Health Check / Load Balancers

In a production configuration of Cloud CMS, you will want to have a load balancer (LB) in front of both your API
and UI clusters. You should have one load balancer for the API cluster and one load balancer for the UI cluster.

Each load balancer is responsible for receiving requests from the outside world and efficiently distributing those
requests to the N servers that make up each cluster.

Load balancers use a number of strategies to try to determine which servers are most readily "available" to handle the
next request. To figure this out, load balancers often make HTTP calls to each server to get back a status code
(200) that indicates the server is healthy and available. More advanced load balancers may make further use of
response information to determine just "how healthy" a server is.

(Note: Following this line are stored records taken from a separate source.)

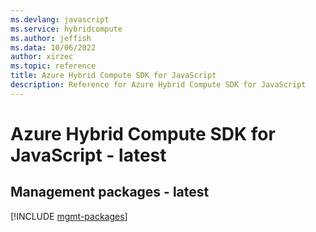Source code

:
 ```yaml
---
ms.devlang: javascript
ms.service: hybridcompute
ms.author: jeffish
ms.data: 10/06/2022
author: xirzec
ms.topic: reference
title: Azure Hybrid Compute SDK for JavaScript
description: Reference for Azure Hybrid Compute SDK for JavaScript
---
```

# Azure Hybrid Compute SDK for JavaScript - latest

## Management packages - latest
[!INCLUDE [mgmt-packages](hybrid-compute-mgmt-index.md)]
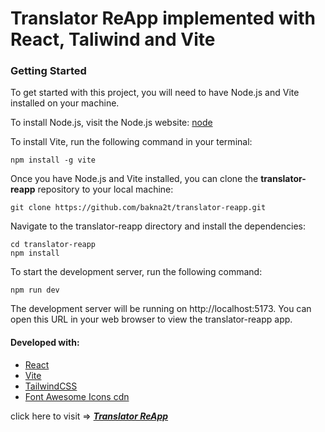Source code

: # Translator ReApp implemented with React, Taliwind and Vite

### Getting Started

To get started with this project, you will need to have Node.js and Vite installed on your machine.

To install Node.js, visit the Node.js website: [node](https://nodejs.org)

To install Vite, run the following command in your terminal:

```
npm install -g vite
```

Once you have Node.js and Vite installed, you can clone the **translator-reapp** repository to your local machine:

```
git clone https://github.com/bakna2t/translator-reapp.git
```

Navigate to the translator-reapp directory and install the dependencies:

```
cd translator-reapp
npm install
```

To start the development server, run the following command:

```
npm run dev
```

The development server will be running on http://localhost:5173. You can open this URL in your web browser to view the translator-reapp app.

#### Developed with:

- [React](https://reactjs.org/)
- [Vite](https://vitejs.dev/)
- [TailwindCSS](https://tailwindcss.com/)
- [Font Awesome Icons cdn](https://cdnjs.com/libraries/font-awesome)

click here to visit => [_**Translator ReApp**_](https://translator-reapp.vercel.app/)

If a Load Balancer receives negative information about a server (i.e. non-200 error codes) for a period of time, it
may elect to pull that server out of service. Cloud CMS API and UI servers are stateless - they can be pulled out of
service and new servers can be added to their respective clusters on-the-fly.

API

When setting up a load balancer with the Cloud CMS API, we recommend the following HTTP endpoint:

GET /healthcheck

This will return a 200 if the server is healthy. The actual calculation about whether the server is healthy takes
into account a number of internal metrics including memory usage, CPU utilization, available disk storage and
open file handles. If any of these metrics are deemed to be failing (such as if memory is allocated and staying
high over a long period of time and isn't being released), a non-200 may be returned.

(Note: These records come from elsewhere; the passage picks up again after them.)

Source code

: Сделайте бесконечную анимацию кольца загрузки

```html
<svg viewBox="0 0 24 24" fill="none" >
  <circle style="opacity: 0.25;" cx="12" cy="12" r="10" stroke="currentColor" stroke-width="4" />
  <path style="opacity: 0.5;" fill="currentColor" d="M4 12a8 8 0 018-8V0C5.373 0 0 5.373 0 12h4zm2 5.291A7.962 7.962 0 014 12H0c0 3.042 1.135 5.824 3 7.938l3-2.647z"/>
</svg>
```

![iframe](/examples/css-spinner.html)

In addition, this method will hand back a JSON object with information about the computed metrics. Here is
an example of what that may look like:

{
    "healthy": true,
    "process-cpu-usage": 0.003007125105603858,
    "system-cpu-usage": 0.036103610361036105,
    "memory-usage-percentage": 0.1568696691605085,
    "max-file-handles": 10240,
    "open-file-handles": 701,
    "disk-usage-percentage[0]": 0.9851858949946486,
    "initialized": true,
    "ok": true
}

Where:

  • healthy - whether the server is healthy
  • process-cpu-usage - CPU utilization for Cloud CMS processes (across all CPUs/cores)
  • system-cpu-usage - CPU utilization for Cloud CMS + OS + other processes (across all CPUs/cores)
  • memory-usage-percentage - Memory utilization for Cloud CMS processes
  • max-file-handles - The maximum number of file handles configured
  • open-file-handles - The number of open file handles
  • disk-usage-percentage[x] - Disk/volume utilization for Cloud CMS volume mounts (indexed)
  • initialized - Whether Cloud CMS is running (true) or still starting up (false)

UI

When setting up a load balancer with the Cloud CMS UI, we recommend the following HTTP endpoint:

GET /healthcheck

This will return a 200 if the server is healthy. Unlike the API case, there are no additional computations
calculated to take into account metrics around disk space, memory or CPU utilization. This is a straightforward check
where a 200 will be returned if the server is healthy and a non-200 will be returned if the server is not.